Raleigh, N.C. — A Raleigh investment adviser was sentenced Friday to 40 years in federal prison for bilking clients in an elaborate Ponzi scheme.
Stephen Condon Peters, 46, who owns VisionQuest Wealth Management, also was ordered to pay $15 million back to the investors.
“You lost your way. Greed consumed you,” U.S. District Judge James Dever III told Peters, calling the fraud “systematic, prolonged deceit.”
Federal authorities said Peters promised investors returns of 8 to 9 percent a year on low-risk investments. Some turned over their retirement accounts to him, but prosecutors say he diverted $6 million to his own personal use, including buying a horse farm near Lake Wheeler and a luxury villa in Costa Rica, and used other money to pay off earlier investors.
During a three-week trial in May and June, former VisionQuest employees testified that they lied to clients and forged documents under Peters’ direction. One former worker said he even agreed to secretly record conversations with Peters because he knew Peters was doing wrong and didn’t want to be part of it.
Employees also described how Peters set up a strategy to deceive federal investigators by forging and backdating disclosure forms for investors.
Peters disputed the allegations, saying he had made some bad investments but fully intended to make good on his client obligations. He insisted that other witnesses, including clients who lost money, had lied and that he made full disclosure of losses to clients and never instructed employees to falsify documents.
But a jury deliberated for less than two hours before convicting him on the following charges:
- investment adviser fraud
- fraud in the sale of unregistered securities
- nine counts of wire fraud
- four counts of engaging in monetary transactions in criminally derived property
- corruptly endeavoring to influence a federal agency
- aggravated identity theft
- conspiracy to make false statements and documents
- making and using false statements and documents
- falsifying and concealing documents during a Securities & Exchange Commission examination
Before he was sentenced, Peters said he regrets that clients lost money, but he expressed no remorse for his actions.
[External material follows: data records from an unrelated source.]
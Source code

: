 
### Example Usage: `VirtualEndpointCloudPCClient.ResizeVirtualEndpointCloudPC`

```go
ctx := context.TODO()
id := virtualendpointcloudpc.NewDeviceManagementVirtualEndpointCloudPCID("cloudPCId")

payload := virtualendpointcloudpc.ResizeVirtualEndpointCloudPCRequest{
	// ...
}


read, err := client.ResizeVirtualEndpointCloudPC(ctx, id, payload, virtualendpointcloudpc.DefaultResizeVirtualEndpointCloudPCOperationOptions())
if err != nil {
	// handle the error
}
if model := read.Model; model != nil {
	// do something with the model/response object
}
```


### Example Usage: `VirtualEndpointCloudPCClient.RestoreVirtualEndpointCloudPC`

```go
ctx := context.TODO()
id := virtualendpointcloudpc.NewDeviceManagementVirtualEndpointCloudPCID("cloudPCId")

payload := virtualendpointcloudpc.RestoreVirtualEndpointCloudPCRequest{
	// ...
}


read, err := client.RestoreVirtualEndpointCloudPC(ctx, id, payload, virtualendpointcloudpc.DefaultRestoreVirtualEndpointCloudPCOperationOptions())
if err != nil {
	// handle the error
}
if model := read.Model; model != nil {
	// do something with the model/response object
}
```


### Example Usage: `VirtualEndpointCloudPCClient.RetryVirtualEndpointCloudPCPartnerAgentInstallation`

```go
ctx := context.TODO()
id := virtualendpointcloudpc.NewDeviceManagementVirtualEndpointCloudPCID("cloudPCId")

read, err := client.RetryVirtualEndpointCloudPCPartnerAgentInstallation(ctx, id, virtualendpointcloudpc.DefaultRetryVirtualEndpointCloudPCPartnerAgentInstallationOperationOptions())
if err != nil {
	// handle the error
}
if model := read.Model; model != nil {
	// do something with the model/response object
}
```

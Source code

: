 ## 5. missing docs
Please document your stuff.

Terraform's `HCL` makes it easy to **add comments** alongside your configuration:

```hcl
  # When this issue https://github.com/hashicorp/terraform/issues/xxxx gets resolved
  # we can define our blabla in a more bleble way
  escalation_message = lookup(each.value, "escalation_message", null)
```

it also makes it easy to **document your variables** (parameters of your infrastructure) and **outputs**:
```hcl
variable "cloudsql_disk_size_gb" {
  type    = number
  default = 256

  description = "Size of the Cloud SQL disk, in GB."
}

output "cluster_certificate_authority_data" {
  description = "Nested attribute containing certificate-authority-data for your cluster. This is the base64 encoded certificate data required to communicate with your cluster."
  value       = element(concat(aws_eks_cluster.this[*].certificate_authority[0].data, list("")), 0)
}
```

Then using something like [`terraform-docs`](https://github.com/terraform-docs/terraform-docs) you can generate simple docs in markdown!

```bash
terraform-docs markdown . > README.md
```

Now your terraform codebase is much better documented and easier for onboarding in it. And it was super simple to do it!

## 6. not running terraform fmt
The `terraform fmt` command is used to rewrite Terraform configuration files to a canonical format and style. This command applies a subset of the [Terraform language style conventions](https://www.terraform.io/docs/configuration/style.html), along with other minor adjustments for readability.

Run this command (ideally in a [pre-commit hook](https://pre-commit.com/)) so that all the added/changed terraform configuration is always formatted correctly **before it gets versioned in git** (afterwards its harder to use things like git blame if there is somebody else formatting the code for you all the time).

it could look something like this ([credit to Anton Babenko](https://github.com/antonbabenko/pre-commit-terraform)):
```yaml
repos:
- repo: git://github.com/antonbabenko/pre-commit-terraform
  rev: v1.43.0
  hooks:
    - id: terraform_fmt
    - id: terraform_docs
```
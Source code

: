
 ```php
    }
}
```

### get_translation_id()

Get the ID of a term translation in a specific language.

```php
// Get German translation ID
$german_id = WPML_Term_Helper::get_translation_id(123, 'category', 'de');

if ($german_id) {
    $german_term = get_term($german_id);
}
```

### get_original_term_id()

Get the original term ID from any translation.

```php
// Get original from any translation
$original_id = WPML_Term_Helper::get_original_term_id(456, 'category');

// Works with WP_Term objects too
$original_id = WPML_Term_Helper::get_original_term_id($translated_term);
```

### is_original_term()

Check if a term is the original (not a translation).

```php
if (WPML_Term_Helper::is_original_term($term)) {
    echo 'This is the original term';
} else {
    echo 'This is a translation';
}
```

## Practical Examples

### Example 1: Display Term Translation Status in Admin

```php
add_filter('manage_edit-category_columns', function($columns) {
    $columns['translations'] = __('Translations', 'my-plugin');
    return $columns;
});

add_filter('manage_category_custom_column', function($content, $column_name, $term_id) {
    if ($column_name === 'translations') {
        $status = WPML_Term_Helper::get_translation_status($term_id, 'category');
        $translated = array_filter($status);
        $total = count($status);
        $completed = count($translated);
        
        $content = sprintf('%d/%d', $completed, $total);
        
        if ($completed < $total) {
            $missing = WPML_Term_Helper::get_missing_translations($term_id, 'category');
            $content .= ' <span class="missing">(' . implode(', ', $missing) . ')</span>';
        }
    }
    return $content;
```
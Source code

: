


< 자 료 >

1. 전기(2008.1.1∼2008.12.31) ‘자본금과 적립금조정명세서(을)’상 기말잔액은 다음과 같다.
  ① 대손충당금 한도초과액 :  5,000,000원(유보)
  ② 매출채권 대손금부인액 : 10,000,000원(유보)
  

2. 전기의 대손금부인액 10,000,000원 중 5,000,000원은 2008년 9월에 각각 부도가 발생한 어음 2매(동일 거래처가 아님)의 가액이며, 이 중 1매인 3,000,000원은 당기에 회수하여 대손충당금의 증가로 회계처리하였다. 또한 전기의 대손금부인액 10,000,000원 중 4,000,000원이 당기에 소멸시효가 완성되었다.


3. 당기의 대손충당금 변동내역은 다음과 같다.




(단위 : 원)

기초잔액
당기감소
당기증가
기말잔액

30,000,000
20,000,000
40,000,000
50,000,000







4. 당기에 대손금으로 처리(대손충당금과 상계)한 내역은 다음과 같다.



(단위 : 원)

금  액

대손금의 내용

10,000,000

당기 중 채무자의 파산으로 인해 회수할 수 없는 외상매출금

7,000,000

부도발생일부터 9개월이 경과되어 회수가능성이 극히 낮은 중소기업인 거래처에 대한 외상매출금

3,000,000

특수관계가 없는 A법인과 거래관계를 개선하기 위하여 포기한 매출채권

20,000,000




“I don’t think you’re sorry,” an obviously irritated Dever told Peters at the Friday sentencing.
The judge read the name of every client aloud in court, calling them “real people” whose hard work and dreams were stolen by Peters.
Melinda Evans and her family in Florida said they lost about $500,000 of their retirement savings by trusting Peters.
“I thought he’d get more than he did, but hey, Friday the 13th, 40 years, I’m happy,” Evans said.
Authorities seized many of Peters’ properties, including the horse farm, the Costa Rican villa, vehicles and watches, to be sold off to help repay investors.